"I really feel comfortable with the material world. I really like objects. To me, they speak to me in a symbolic way that a lot of people will realize through my collages. I’m a great believer in making things that people can understand because the objects in them are really simple, but incorporating them into collages is unexpectedly beautiful and arresting, and slightly recognizable and not threatening. There’s a kind of symbiosis to it—the things, the words, the background, and the objects. It’s fused into a whole where they seem like they’ve always been together, or were meant to be together. The people that look at them put them together in their heads."
-Alexis Smith
Born in Los Angeles in 1949, Alexis Smith studied painting at the University of California, Irvine. Throughout her career, Smith has exhibited extensively.

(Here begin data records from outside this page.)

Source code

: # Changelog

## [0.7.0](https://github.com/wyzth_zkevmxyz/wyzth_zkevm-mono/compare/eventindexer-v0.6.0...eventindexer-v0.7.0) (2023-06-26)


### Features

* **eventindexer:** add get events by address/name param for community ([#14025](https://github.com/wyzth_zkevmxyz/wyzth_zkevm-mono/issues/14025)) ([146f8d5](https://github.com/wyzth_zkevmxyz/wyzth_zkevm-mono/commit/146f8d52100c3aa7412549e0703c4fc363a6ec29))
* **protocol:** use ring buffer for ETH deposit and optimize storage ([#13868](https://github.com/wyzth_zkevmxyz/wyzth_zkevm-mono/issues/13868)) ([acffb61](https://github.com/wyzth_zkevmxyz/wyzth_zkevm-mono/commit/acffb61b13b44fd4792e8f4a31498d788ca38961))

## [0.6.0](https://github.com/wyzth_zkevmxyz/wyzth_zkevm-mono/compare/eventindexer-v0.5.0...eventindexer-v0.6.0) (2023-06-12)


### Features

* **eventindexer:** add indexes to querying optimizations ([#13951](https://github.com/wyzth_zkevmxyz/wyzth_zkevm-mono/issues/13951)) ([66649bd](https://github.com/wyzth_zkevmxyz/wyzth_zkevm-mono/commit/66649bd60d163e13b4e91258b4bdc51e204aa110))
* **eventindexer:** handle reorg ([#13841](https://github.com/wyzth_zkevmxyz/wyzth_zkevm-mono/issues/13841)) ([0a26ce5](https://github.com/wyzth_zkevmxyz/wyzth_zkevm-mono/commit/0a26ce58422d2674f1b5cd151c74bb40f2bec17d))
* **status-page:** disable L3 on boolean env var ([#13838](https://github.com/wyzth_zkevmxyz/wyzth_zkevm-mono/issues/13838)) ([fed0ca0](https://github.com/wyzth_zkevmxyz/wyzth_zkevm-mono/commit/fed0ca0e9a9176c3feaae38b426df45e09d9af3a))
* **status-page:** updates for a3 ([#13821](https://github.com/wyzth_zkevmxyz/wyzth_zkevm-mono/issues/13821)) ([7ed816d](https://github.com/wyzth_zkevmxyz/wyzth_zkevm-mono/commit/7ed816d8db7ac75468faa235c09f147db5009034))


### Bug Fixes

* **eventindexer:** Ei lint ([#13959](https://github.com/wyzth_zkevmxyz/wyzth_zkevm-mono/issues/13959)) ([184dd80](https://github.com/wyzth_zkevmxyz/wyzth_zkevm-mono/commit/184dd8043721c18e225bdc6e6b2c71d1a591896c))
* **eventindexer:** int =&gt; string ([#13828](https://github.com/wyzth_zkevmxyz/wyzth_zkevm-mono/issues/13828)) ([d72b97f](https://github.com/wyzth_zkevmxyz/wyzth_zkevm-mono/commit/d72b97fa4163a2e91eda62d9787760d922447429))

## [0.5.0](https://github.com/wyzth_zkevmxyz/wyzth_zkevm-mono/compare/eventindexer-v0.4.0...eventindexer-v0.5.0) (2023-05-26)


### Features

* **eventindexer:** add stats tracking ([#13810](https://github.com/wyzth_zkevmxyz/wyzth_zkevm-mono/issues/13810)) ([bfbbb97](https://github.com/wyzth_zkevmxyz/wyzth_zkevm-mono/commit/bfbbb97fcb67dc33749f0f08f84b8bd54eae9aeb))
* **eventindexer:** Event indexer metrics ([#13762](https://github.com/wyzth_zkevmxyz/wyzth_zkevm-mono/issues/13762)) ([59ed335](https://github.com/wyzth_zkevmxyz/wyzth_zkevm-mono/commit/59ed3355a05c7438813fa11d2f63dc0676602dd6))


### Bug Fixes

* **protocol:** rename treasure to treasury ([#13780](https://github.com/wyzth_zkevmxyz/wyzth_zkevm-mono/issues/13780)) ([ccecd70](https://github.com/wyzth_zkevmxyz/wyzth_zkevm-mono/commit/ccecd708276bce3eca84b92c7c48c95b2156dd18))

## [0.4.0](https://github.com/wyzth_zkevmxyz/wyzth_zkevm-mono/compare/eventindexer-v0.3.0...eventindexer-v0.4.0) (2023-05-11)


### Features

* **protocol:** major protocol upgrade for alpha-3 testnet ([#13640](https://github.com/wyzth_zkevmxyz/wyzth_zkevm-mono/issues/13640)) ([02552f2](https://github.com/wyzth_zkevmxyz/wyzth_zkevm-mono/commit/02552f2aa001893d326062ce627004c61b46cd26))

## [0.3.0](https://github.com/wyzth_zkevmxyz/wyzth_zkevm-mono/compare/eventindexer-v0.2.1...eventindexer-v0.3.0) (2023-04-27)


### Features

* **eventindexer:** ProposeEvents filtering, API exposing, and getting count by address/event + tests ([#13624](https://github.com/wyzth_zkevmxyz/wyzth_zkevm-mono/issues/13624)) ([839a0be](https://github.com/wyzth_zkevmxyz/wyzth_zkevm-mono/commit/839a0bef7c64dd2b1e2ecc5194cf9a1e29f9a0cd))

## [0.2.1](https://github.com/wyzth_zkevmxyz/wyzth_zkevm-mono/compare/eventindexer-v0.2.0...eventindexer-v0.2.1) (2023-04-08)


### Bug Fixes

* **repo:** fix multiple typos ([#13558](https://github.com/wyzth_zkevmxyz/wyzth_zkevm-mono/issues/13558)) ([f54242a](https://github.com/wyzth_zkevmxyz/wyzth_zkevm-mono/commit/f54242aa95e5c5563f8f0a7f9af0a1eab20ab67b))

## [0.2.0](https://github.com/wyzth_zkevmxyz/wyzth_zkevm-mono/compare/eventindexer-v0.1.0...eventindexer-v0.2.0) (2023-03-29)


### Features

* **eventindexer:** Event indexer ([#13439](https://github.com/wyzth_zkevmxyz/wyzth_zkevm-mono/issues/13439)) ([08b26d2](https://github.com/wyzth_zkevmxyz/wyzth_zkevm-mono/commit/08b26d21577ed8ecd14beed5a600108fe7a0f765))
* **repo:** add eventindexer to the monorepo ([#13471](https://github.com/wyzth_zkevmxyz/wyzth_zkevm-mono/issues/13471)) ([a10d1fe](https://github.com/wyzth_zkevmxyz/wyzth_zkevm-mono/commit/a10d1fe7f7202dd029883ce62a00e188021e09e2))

Smith is known for her meticulously crafted mixed-media collages. Combining images, objects, and texts rescued from the detritus of popular culture—pulp novels of the 1940s and 1950s, postcards, road maps, movie stills, and advertising art—into witty, often sardonic statements, Smith examines and reconfigures American identity. In much of her work, the city of Los Angeles is a favored subject. Smith exploits the universal allure and fascination around Hollywood as the quintessential American transformational myth; the American Dream to ‘make it big.’ For her colorful mixed-media combinations and juxtapositions, Alexis Smith is a natural heiress to the spirit of Dada and Pop and the art of assemblagists such as Joseph Cornell.